[What to work on] Could you restate every entry word for word, leaving the pictures out?

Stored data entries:

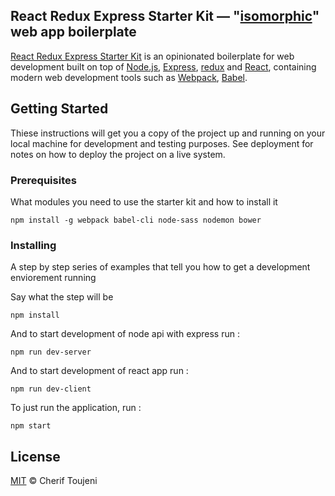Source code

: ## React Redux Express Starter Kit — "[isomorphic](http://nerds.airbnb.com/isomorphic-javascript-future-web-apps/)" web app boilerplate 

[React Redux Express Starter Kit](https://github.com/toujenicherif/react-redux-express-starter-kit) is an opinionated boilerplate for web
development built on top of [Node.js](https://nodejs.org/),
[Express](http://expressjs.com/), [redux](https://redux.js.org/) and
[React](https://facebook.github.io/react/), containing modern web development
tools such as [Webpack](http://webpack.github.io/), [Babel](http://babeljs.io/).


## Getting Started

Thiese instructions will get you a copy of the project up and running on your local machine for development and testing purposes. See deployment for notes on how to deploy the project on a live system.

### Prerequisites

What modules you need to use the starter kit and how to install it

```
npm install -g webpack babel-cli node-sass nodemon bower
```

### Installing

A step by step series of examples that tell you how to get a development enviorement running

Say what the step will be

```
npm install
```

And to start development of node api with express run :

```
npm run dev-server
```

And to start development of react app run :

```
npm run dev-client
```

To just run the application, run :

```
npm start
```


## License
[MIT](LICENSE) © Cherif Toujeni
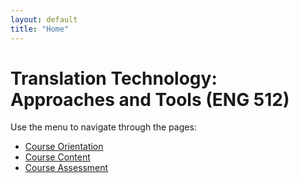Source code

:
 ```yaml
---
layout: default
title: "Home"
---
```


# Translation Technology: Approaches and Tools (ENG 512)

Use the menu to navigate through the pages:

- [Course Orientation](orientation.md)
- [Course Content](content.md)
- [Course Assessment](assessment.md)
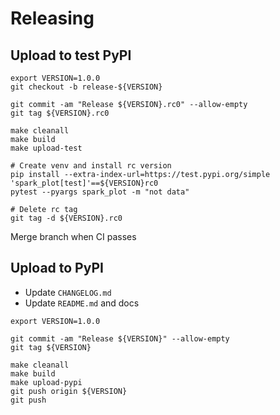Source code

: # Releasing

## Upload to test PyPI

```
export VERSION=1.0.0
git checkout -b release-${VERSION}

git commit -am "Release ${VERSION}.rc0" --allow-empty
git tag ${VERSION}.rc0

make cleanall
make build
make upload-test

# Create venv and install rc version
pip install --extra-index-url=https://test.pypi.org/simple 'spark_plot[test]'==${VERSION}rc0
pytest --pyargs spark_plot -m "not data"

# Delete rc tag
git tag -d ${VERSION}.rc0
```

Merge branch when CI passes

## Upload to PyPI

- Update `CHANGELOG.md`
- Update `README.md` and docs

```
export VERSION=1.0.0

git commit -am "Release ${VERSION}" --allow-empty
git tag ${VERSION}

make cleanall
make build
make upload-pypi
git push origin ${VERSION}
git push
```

[Solution for this problem]
Source code

: ## React Redux Express Starter Kit — "[isomorphic](http://nerds.airbnb.com/isomorphic-javascript-future-web-apps/)" web app boilerplate 

[React Redux Express Starter Kit](https://github.com/toujenicherif/react-redux-express-starter-kit) is an opinionated boilerplate for web
development built on top of [Node.js](https://nodejs.org/),
[Express](http://expressjs.com/), [redux](https://redux.js.org/) and
[React](https://facebook.github.io/react/), containing modern web development
tools such as [Webpack](http://webpack.github.io/), [Babel](http://babeljs.io/).


## Getting Started

Thiese instructions will get you a copy of the project up and running on your local machine for development and testing purposes. See deployment for notes on how to deploy the project on a live system.

### Prerequisites

What modules you need to use the starter kit and how to install it

```
npm install -g webpack babel-cli node-sass nodemon bower
```

### Installing

A step by step series of examples that tell you how to get a development enviorement running

Say what the step will be

```
npm install
```

And to start development of node api with express run :

```
npm run dev-server
```

And to start development of react app run :

```
npm run dev-client
```

To just run the application, run :

```
npm start
```


## License
[MIT](LICENSE) © Cherif Toujeni
Source code

:
 ```yaml
---
layout: default
title: "Home"
---
```


# Translation Technology: Approaches and Tools (ENG 512)

Use the menu to navigate through the pages:

- [Course Orientation](orientation.md)
- [Course Content](content.md)
- [Course Assessment](assessment.md)
Source code

: # Releasing

## Upload to test PyPI

```
export VERSION=1.0.0
git checkout -b release-${VERSION}

git commit -am "Release ${VERSION}.rc0" --allow-empty
git tag ${VERSION}.rc0

make cleanall
make build
make upload-test

# Create venv and install rc version
pip install --extra-index-url=https://test.pypi.org/simple 'spark_plot[test]'==${VERSION}rc0
pytest --pyargs spark_plot -m "not data"

# Delete rc tag
git tag -d ${VERSION}.rc0
```

Merge branch when CI passes

## Upload to PyPI

- Update `CHANGELOG.md`
- Update `README.md` and docs

```
export VERSION=1.0.0

git commit -am "Release ${VERSION}" --allow-empty
git tag ${VERSION}

make cleanall
make build
make upload-pypi
git push origin ${VERSION}
git push
```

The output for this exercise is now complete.